詰所の中の216番がピクリと動いた。ハーディーに気が付いたようだ。静かに立ち上がり、じっとハーディーを睨んでいる。明らかに不審な人物に、警戒してくれている。それは、ハーディー以外からの注意を奪ってくれる。
能力の発動準備動作なのだろうか。216番の周りの空気が揺れているように見える。まるで陽炎が包んでいるようで、不気味に揺らめいている。
あまり長く様子を見ているわけにはいかない。ゆっくりと、216番が詰所を出て、ハーディーに近づく。一つ、二つと深呼吸をして心を落ち着かせると、意を決して屋上の縁を強く蹴った。
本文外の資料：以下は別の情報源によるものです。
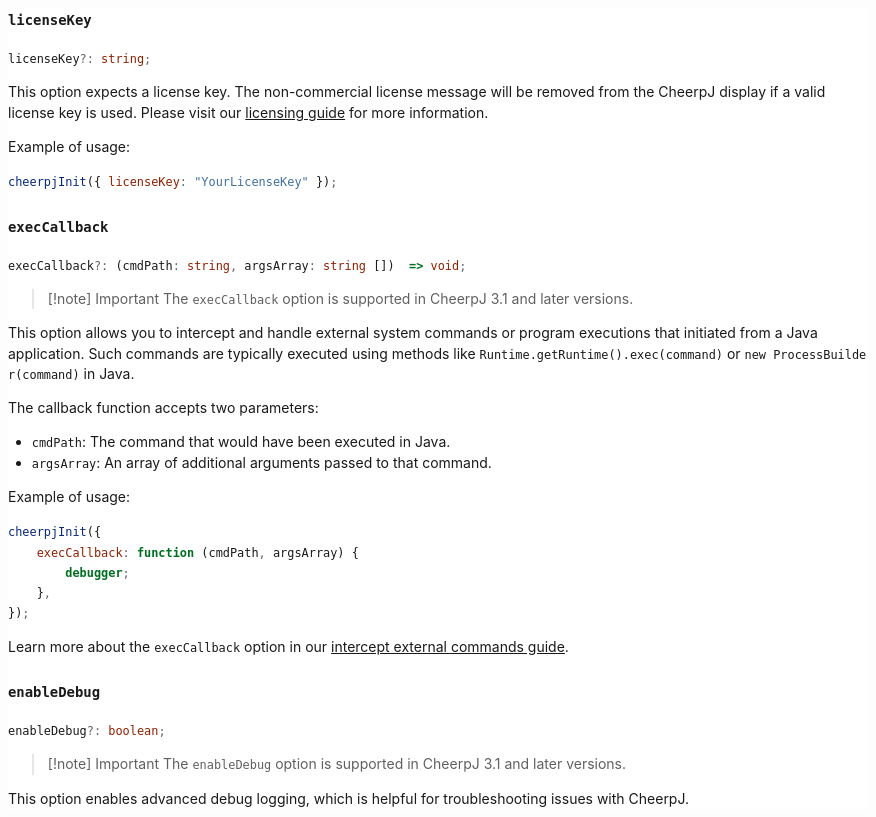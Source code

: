 ### `licenseKey`

```ts
licenseKey?: string;
```

This option expects a license key. The non-commercial license message will be removed from the CheerpJ display if a valid license key is used. Please visit our [licensing guide](/docs/licensing) for more information.

Example of usage:

```js
cheerpjInit({ licenseKey: "YourLicenseKey" });
```

### `execCallback`

```ts
execCallback?: (cmdPath: string, argsArray: string [])  => void;
```

> [!note] Important
> The `execCallback` option is supported in CheerpJ 3.1 and later versions.

This option allows you to intercept and handle external system commands or program executions that initiated from a Java application. Such commands are typically executed using methods like `Runtime.getRuntime().exec(command)` or `new ProcessBuilder(command)` in Java.

The callback function accepts two parameters:

- `cmdPath`: The command that would have been executed in Java.
- `argsArray`: An array of additional arguments passed to that command.

Example of usage:

```js
cheerpjInit({
	execCallback: function (cmdPath, argsArray) {
		debugger;
	},
});
```

Learn more about the `execCallback` option in our [intercept external commands guide](/docs/guides/Intercept-external-commands).

### `enableDebug`

```ts
enableDebug?: boolean;
```

> [!note] Important
> The `enableDebug` option is supported in CheerpJ 3.1 and later versions.

This option enables advanced debug logging, which is helpful for troubleshooting issues with CheerpJ.


[cjGetRuntimeResources]: /docs/reference/cjGetRuntimeResources
[Promise]: https://developer.mozilla.org/en-US/docs/Web/JavaScript/Reference/Global_Objects/Promise
[`java`]: /docs/reference/cheerpjInit#java-mode
[`system`]: /docs/reference/cheerpjInit#system-mode
[`permission`]: /docs/reference/cheerpjInit#permission-mode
左手を鉄柵に添えたまま、風を切って落下する。地面の石や草が一瞬で数倍の大きさになる。あと一息で地面という瞬間に、左手に強く力を込めた。ガクリと体に圧がかかり、落下が急停止する。
音もなく着地した俺に、216番はまだ気が付いていない。腰のベルトに挿していたいた鉄の棒を抜き、背後から近づいて素早く振り下ろした。
棒が風を切る音に反応して、216番が振り返る。遅い。急な体の反転に、足元がふらついている。この態勢から出来ることはないだろう。振り抜いた棒の先が216番の肩口を強かに打ち付けた。
……はずだった。
「焦った。もう一人いたとはね」
鉄はただ空を切り、声は遥か道向こうから聞こえていた。完全に死角だったはずだ。あの態勢から躱せる訳がないと思っていた。
呆然としたまま声のする方へ顔を向ける。そこには、じっとこちらを睨む216番と、その先に、家の壁にもたれてぐったりとしているハーディーの姿があった。
あの一瞬で、俺の攻撃を避けただけでなく、その回避先にいたハーディーを一撃で伸してしまったのだ。
「化け物め……」
思わず声が漏れる。奴の体が二倍にも三倍にも膨れあがるような錯覚に陥るほど、その重圧は常軌を逸していた。
ハーディーが壁にぶつかる音が響いたようだ。近くの家から、様子見を、とちらほら顔を出し始めた。ただでさえ化け物を相手にしているというのに、さらに状況が悪くなる。
このままでは、ハーディーもろとも捕まってしまう。何か、何かないか。
その時、すぐ隣の家、先ほど俺が飛び降りた家から、一人の老婆が姿を現した。よたよたと歩く老婆は、家の目の前で起きている事がわかっているようには思えなかった。
やむを得ない。この状況を打破するために、老婆を人質にするしかない。住民が盾となるならば、あの化け物も早々手を出すことが出来まい。
そう思い、一つ地面を蹴る。老婆は直ぐ手の先、少し気絶させて、街はずれまで逃げられれば、そこで解放すればいい。掌に、力を込める。あとわずかで老婆の腕をつかめる。その時、俺と老婆の間に割り込む影があった。
216番め、また俺の邪魔をするのか。その怒りに、右手の力が強まる。割って入ったその影に対し、能力のすべてが向けられる。その影、男は呻いた。俺の能力は直撃し、跪く。
「ざまあみろ!」
そう叫び、その男から手を放した。ごろりと転がって気を失った男。
それは216番ではなかった。この作戦の鍵、我らがリーダーである、マハトその人であった。